Researchers once thought the more drastic effects of climate change were centuries away, leaving humans time to adjust their conduct to mitigate the damage.
“The Arctic Ocean is expected to become essentially ice free in summer before mid-century,” reports the National Aeronautics and Space Administration, adding Greenland lost 36 to 60 cubic miles of ice each year from 2002 to 2006, and Antarctica lost 36 cubic miles of ice from 2002 to 2005.
It notes 16 of the 17 hottest years on record have been reported since 2001. Last year was the warmest year on record, with eight of its 12 months the warmest months on record.
Because of melting ice, sea levels worldwide have risen 8 inches since 1880, and are expected to rise from one to four feet by the year 2100.
The warming caused by greenhouse gasses trapped in the Earth’s atmosphere wouldn’t stop now even if humans immediately quit adding more carbon dioxide.

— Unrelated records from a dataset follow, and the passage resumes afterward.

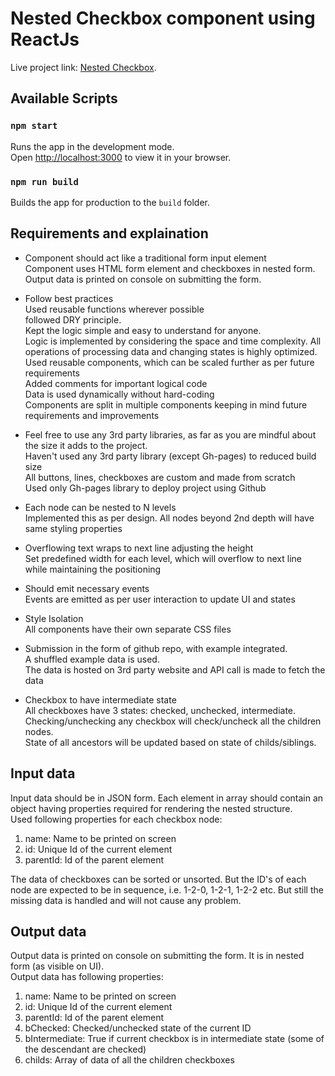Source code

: # Nested Checkbox component using ReactJs

Live project link: [Nested Checkbox](https://pradeep17jadhav.github.io/Nested_Checkbox).

## Available Scripts

### `npm start`

Runs the app in the development mode.\
Open [http://localhost:3000](http://localhost:3000) to view it in your browser.

### `npm run build`

Builds the app for production to the `build` folder.


## Requirements and explaination
- Component should act like a traditional form input element\
Component uses HTML form element and checkboxes in nested form.\
Output data is printed on console on submitting the form.

- Follow best practices\
Used reusable functions wherever possible\
followed DRY principle.\
Kept the logic simple and easy to understand for anyone.\
Logic is implemented by considering the space and time complexity. All operations of processing data and changing states is highly optimized.\
Used reusable components, which can be scaled further as per future requirements\
Added comments for important logical code\
Data is used dynamically without hard-coding\
Components are split in multiple components keeping in mind future requirements and improvements

- Feel free to use any 3rd party libraries, as far as you are mindful about the size it adds to the project.\
Haven't used any 3rd party library (except Gh-pages) to reduced build size\
All buttons, lines, checkboxes are custom and made from scratch\
Used only Gh-pages library to deploy project using Github

- Each node can be nested to N levels\
Implemented this as per design. All nodes beyond 2nd depth will have same styling properties

- Overflowing text wraps to next line adjusting the height\
Set predefined width for each level, which will overflow to next line while maintaining the positioning

- Should emit necessary events\
Events are emitted as per user interaction to update UI and states

- Style Isolation\
All components have their own separate CSS files

- Submission in the form of github repo, with example integrated.\
A shuffled example data is used.\
The data is hosted on 3rd party website and API call is made to fetch the data

- Checkbox to have intermediate state\
All checkboxes have 3 states: checked, unchecked, intermediate.\
Checking/unchecking any checkbox will check/uncheck all the children nodes.\
State of all ancestors will be updated based on state of childs/siblings.


## Input data
Input data should be in JSON form. Each element in array should contain an object having properties required for rendering the nested structure.\
Used following properties for each checkbox node:
1. name: Name to be printed on screen
2. id: Unique Id of the current element
3. parentId: Id of the parent element

The data of checkboxes can be sorted or unsorted. But the ID's of each node are expected to be in sequence, i.e. 1-2-0, 1-2-1, 1-2-2 etc. But still the missing data is handled and will not cause any problem.


## Output data
Output data is printed on console on submitting the form. It is in nested form (as visible on UI).\
Output data has following properties:
1. name: Name to be printed on screen
2. id: Unique Id of the current element
3. parentId: Id of the parent element
4. bChecked: Checked/unchecked state of the current ID
5. bIntermediate: True if current checkbox is in intermediate state (some of the descendant are checked)
6. childs: Array of data of all the children checkboxes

“Even if we stopped emitting greenhouse gases today, global warming would continue to happen for at least several more decades if not centuries,” says NASA. “That’s because it takes a while for the planet to respond, and because carbon dioxide – the predominant heat-trapping gas – lingers in the atmosphere for hundreds of years.”
The public’s invited to hear more about climate change 6:30 to 8 p.m. Thursday at Columbus State University’s Coca-Cola Space Science Center, 701 Front Ave.
The symposium “Climate Change: The Facts, The Fiction, The Future” features speakers from CSU’s Department of Earth and Space Sciences.
Physics Professor Kimberly Shaw will lead off with “Venus and the Greenhouse Effect: How Scientists Talk About Scientific Knowledge,” followed by geology Professor David Schwimmer talk on “Paleoclimates and What They Tell Us About the Past and Present.”
Columbus has a connection to an ancient climate. The high sea levels of the Cretaceous Period, from 145.5 million to 65.5 million years ago, created Georgia’s Fall Line, the ancient seacoast. The state chose this site for the city of Columbus so mills here could harness the hydropower from the river’s abrupt drop in elevation.
Following Schwimmer will be William Scott Gunter, an assistant professor of atmospheric science, with “Taking Earth’s Temperature: What Global Measurements Tell Us About Climate Change,” and then environmental science Professor Troy Keller will talk about “’Hacking’ Your Carbon Footprint.”
After that, the audience gets about 30 minutes to ask questions, followed by a reception with refreshments.
“This is in a sense a followup to the march on Washington,” Schwimmer said, referring to Saturday’s “March for Science” at the capital.
Those who couldn’t travel to Washington wanted to have a local event, he said.